Description from the publisher :
“Eleanor West’s Home for Wayward Children
Children have always disappeared under the right conditions; slipping through the shadows under a bed or at the back of a wardrobe, tumbling down rabbit holes and into old wells, and emerging somewhere… else.
But magical lands have little need for used-up miracle children.
Nancy tumbled once, but now she’s back. The things she’s experienced… they change a person. The children under Miss West’s care understand all too well. And each of them is seeking a way back to their own fantasy world.
But Nancy’s arrival marks a change at the Home. There’s a darkness just around each corner, and when tragedy strikes, it’s up to Nancy and her new-found schoolmates to get to the heart of the matter.
No matter the cost.”
This little book from the Tor.com line has been receiving quite a bit of buzz since its release so I was very curious to give it a try. I listened to the audiobook (narrated by Cynthia Hopkins) because I had absolutely no time to read this month (as you may have seen by the total lack of reviews on the blog recently). I finally finished my finals so I am on vacation! Finally! I don’t even know what I am going to do with all of my free time, so far it’s super weird but I am sure that I will find things to do (like catch up on a ton of reviews and READ).
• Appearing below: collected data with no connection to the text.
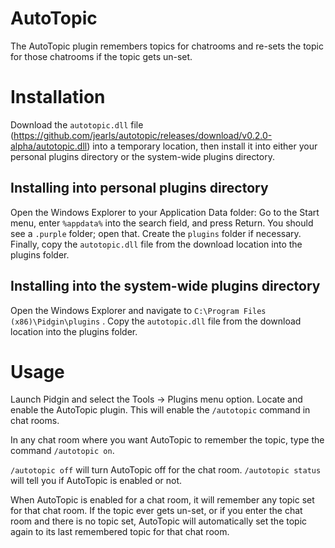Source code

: AutoTopic
=========

The AutoTopic plugin remembers topics for chatrooms and re-sets the topic for those chatrooms if the topic gets un-set.

Installation
============

Download the `autotopic.dll` file (https://github.com/jearls/autotopic/releases/download/v0.2.0-alpha/autotopic.dll) into a temporary location, then install it into either your personal plugins directory or the system-wide plugins directory.

Installing into personal plugins directory
------------------------------------------

Open the Windows Explorer to your Application Data folder: Go to the Start menu, enter `%appdata%` into the search field, and press Return. You should see a `.purple` folder; open that. Create the `plugins` folder if necessary. Finally, copy the `autotopic.dll` file from the download location into the plugins folder.

Installing into the system-wide plugins directory
-------------------------------------------------

Open the Windows Explorer and navigate to `C:\Program Files (x86)\Pidgin\plugins` . Copy the `autotopic.dll` file from the download location into the plugins folder.

Usage
=====

Launch Pidgin and select the Tools → Plugins menu option. Locate and enable the AutoTopic plugin.  This will enable the `/autotopic` command in chat rooms.

In any chat room where you want AutoTopic to remember the topic, type the command `/autotopic on`.

`/autotopic off` will turn AutoTopic off for the chat room.  `/autotopic status` will tell you if AutoTopic is enabled or not.

When AutoTopic is enabled for a chat room, it will remember any topic set for that chat room.  If the topic ever gets un-set, or if you enter the chat room and there is no topic set, AutoTopic will automatically set the topic again to its last remembered topic for that chat room.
Anyway, Every Heart a Doorway follows the idea of what happens to childrens when they return from fairyland and how they cope with our reality. It received a lot of praise from people I trust and I can safely say that I wasn’t disappointed at all in it.
This a short book (178 pages) but for me it had a really good pacing andif you are not a big fan of shorter works in general, I would highly recommend reading this because, it’s sufficiently long to have a really interesting worldbuilding, character development and a good plot while still remaining under 200 pages (which is pretty rare for a fantasy book).
I really enjoyed Every Heart a Doorway and, for me it tackled a lot of interesting themes like what it’s like to belong somewhere and how change can affect your life and your behaviour. I could really relate to a lot of what the main characters felt eventhough, infortunetely, I obviously never went to a fairyland-like world. I also really loved how diverse fairyland worlds were depicted: in all their crazy, weird, joyful and yet macabre way.
I had some tiny issues with this book like the fact that I wished the boarding school was a little bit more used (I would have liked to see more classes about fantastical worlds because I am all about magic schools) and I wished I had known beforehand about the murder mystery elements (it’s not a spoiler, it’s actually on the description of the book that I didn’t read entirely before picking it up because I like going mostly blind into books, so I guess it’s my fault 😛 ). However, the book still really worked for me and it has such amazing parts on how it is to grow up feeling different that I can really excuse the tiny issues I had with it.
Highly recommended, I am so glad that McGuire is going to write other novellas in this world (eventhough you can read this as a standalone 🙂 ).